**Work instructions**
Among the lines below, restate word for word only those from the line with "messageContent = chatMessage.sender + ' left!';" through the line with "chatArea.style.display = 'block';", with both end lines kept.

**Records to process**
===
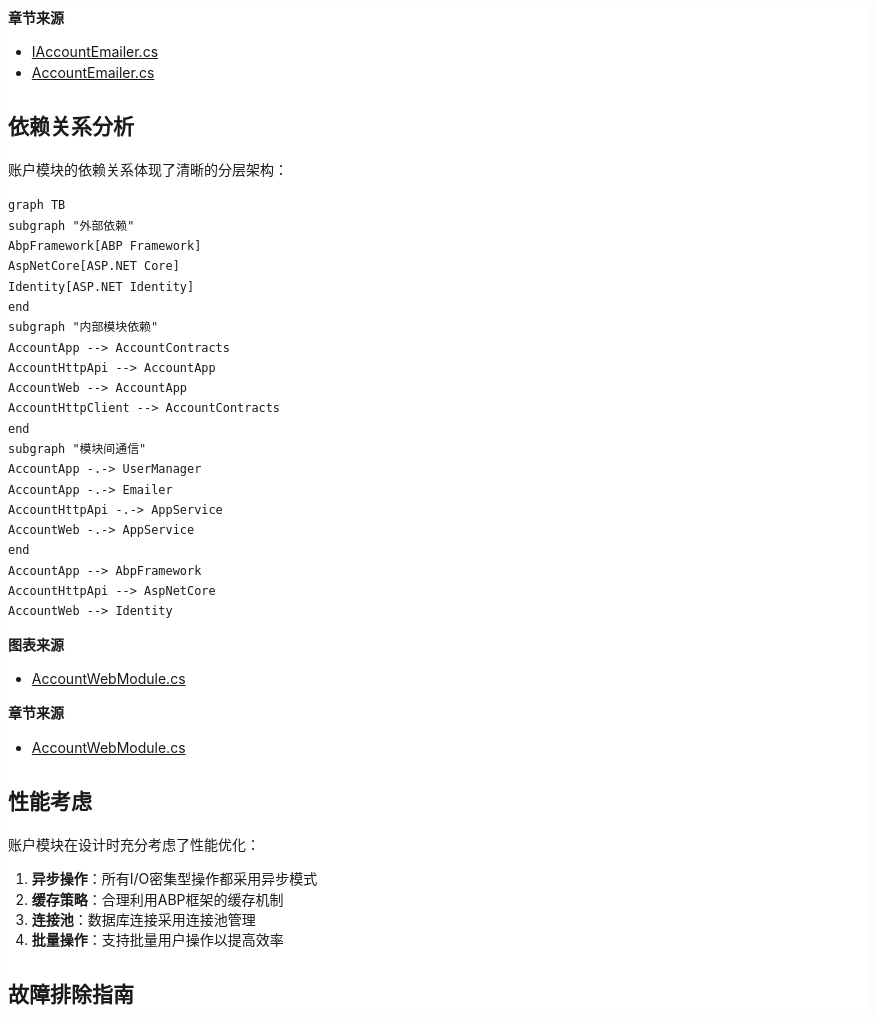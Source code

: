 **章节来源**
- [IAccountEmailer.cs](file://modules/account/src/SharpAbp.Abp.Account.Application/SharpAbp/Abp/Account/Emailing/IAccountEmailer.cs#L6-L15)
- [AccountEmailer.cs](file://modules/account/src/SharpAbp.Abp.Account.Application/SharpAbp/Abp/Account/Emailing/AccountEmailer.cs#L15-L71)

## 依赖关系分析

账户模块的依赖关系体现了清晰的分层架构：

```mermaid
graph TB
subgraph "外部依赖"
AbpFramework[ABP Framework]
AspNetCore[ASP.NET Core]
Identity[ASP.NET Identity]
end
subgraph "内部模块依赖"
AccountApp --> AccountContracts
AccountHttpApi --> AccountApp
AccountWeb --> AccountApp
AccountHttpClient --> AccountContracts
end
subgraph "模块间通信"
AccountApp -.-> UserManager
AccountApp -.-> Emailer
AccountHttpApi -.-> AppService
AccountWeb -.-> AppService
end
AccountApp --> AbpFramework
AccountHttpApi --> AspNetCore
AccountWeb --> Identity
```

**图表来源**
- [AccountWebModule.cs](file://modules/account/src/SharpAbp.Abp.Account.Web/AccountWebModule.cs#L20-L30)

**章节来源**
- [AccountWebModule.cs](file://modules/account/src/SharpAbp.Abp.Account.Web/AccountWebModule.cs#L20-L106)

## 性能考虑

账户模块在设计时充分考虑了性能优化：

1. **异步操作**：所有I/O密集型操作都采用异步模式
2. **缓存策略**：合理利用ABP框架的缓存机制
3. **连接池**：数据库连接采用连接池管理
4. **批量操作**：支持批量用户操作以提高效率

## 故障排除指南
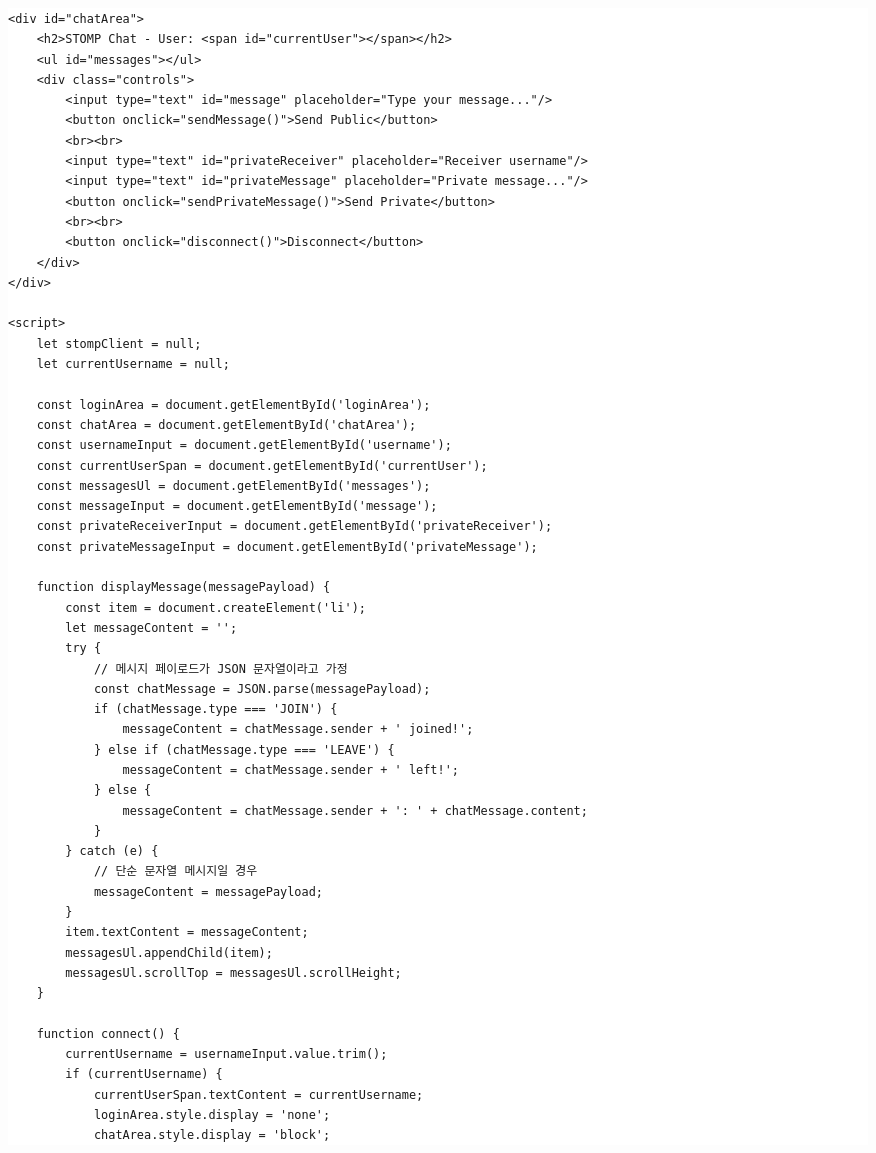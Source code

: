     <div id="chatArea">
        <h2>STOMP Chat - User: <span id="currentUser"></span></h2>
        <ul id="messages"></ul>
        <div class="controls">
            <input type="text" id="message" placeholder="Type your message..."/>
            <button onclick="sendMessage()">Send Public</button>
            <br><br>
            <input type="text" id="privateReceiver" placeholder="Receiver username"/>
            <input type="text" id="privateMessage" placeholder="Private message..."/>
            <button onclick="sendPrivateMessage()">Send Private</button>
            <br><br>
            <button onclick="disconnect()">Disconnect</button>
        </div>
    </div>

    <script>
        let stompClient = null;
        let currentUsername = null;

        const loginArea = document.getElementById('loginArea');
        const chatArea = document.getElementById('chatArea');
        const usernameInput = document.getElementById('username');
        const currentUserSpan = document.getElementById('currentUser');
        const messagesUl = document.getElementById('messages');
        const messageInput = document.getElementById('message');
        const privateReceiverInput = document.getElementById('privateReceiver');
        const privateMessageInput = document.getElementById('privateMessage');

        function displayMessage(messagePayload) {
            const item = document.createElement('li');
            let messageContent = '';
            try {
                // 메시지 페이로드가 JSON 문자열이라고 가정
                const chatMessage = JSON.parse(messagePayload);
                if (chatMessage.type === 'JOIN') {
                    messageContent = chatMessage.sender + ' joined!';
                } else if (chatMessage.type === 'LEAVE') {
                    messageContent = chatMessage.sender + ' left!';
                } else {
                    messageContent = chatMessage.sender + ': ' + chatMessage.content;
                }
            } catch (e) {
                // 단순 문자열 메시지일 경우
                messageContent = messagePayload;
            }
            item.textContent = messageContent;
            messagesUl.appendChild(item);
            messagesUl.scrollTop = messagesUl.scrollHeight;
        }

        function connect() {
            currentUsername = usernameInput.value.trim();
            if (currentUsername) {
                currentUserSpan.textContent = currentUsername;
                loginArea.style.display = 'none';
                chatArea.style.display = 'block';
===
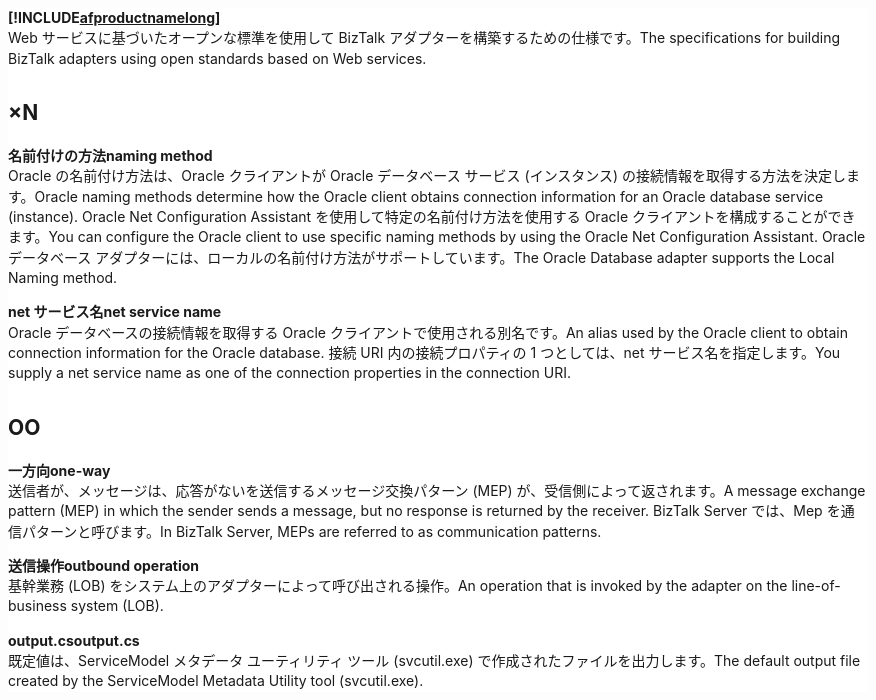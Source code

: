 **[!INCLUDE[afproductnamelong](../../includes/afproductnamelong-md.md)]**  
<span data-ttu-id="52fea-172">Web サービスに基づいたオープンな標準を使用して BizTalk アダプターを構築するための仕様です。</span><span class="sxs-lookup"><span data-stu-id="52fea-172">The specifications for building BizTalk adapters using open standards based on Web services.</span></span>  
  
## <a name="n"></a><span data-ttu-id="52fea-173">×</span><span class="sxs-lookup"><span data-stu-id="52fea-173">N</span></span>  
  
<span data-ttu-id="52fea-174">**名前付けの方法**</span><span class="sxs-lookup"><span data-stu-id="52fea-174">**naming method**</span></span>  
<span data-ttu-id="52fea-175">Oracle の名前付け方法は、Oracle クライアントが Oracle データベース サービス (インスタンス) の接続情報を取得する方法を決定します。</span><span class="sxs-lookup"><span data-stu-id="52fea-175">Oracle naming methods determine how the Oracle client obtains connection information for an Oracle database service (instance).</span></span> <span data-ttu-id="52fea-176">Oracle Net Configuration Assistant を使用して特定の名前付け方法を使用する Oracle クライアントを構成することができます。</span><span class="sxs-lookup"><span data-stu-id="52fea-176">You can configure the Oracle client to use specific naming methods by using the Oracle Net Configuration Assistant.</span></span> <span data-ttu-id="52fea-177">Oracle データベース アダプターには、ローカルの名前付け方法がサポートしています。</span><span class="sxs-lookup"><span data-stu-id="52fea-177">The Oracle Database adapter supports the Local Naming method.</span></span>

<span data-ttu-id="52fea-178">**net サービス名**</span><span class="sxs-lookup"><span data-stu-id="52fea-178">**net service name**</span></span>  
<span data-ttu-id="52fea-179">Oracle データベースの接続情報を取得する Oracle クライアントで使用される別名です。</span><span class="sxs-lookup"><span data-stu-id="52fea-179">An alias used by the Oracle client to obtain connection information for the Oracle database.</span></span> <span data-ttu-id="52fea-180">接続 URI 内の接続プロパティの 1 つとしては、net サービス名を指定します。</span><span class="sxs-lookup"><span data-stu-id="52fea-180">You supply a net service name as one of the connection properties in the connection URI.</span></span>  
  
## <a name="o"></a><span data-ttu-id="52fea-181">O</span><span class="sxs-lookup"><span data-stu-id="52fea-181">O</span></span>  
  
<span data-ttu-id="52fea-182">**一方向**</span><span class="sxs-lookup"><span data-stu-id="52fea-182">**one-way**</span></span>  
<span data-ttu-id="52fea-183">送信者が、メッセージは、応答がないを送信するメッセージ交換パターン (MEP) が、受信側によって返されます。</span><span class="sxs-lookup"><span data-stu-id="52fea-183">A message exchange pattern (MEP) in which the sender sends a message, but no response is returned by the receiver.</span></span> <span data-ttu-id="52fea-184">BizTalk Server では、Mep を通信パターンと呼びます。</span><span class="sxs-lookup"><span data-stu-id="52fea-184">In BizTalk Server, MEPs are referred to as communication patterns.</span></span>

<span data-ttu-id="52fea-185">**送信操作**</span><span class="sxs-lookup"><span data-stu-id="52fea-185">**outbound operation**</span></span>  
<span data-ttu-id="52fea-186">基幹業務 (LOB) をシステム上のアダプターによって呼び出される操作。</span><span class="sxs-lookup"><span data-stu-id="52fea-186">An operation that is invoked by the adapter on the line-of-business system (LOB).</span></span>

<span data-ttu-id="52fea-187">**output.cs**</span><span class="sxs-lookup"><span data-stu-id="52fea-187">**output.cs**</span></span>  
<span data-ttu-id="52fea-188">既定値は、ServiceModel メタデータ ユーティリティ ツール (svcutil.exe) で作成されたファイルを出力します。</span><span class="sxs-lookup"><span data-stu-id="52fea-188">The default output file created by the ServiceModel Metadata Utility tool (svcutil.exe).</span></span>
===
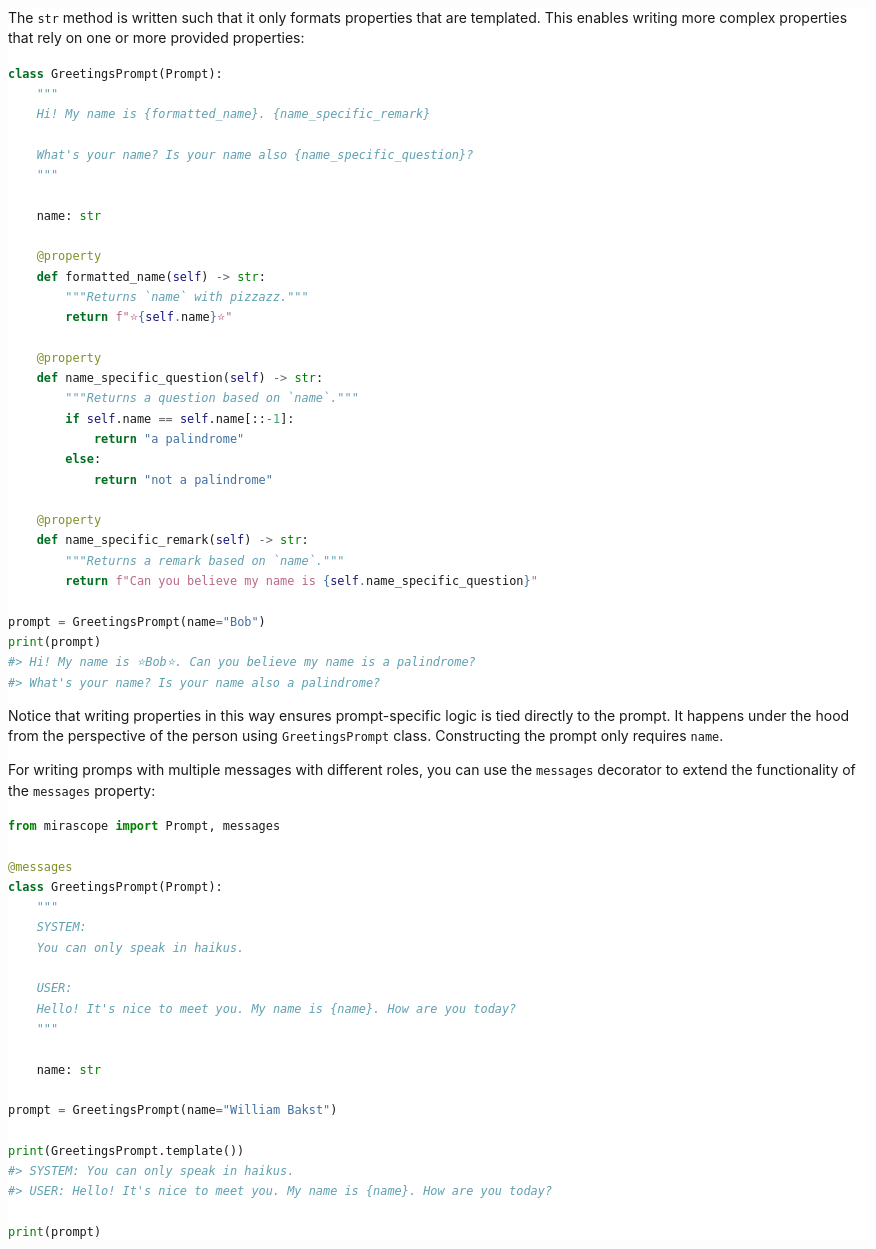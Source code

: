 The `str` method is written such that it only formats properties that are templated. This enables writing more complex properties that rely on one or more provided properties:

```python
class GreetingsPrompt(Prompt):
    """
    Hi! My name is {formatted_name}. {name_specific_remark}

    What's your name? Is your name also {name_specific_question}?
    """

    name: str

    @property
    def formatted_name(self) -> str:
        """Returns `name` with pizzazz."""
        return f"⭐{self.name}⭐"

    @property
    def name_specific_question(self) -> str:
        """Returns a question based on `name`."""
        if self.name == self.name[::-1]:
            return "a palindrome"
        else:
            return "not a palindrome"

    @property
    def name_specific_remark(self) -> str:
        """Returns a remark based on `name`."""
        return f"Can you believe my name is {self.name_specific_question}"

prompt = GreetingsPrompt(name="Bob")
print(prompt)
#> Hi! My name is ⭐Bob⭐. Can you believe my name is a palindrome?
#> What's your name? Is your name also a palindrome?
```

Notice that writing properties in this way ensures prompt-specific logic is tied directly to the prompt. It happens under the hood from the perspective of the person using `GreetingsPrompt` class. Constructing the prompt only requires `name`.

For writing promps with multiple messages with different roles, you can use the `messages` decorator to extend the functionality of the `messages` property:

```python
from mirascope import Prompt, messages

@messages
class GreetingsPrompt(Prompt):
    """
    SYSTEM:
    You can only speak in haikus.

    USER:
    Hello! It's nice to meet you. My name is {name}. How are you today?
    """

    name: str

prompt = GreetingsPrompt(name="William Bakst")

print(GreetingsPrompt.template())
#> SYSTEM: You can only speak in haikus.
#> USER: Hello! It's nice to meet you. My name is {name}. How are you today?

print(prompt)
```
===
**Completed task**
                    messageContent = chatMessage.sender + ' left!';
                } else {
                    messageContent = chatMessage.sender + ': ' + chatMessage.content;
                }
            } catch (e) {
                // 단순 문자열 메시지일 경우
                messageContent = messagePayload;
            }
            item.textContent = messageContent;
            messagesUl.appendChild(item);
            messagesUl.scrollTop = messagesUl.scrollHeight;
        }

        function connect() {
            currentUsername = usernameInput.value.trim();
            if (currentUsername) {
                currentUserSpan.textContent = currentUsername;
                loginArea.style.display = 'none';
                chatArea.style.display = 'block';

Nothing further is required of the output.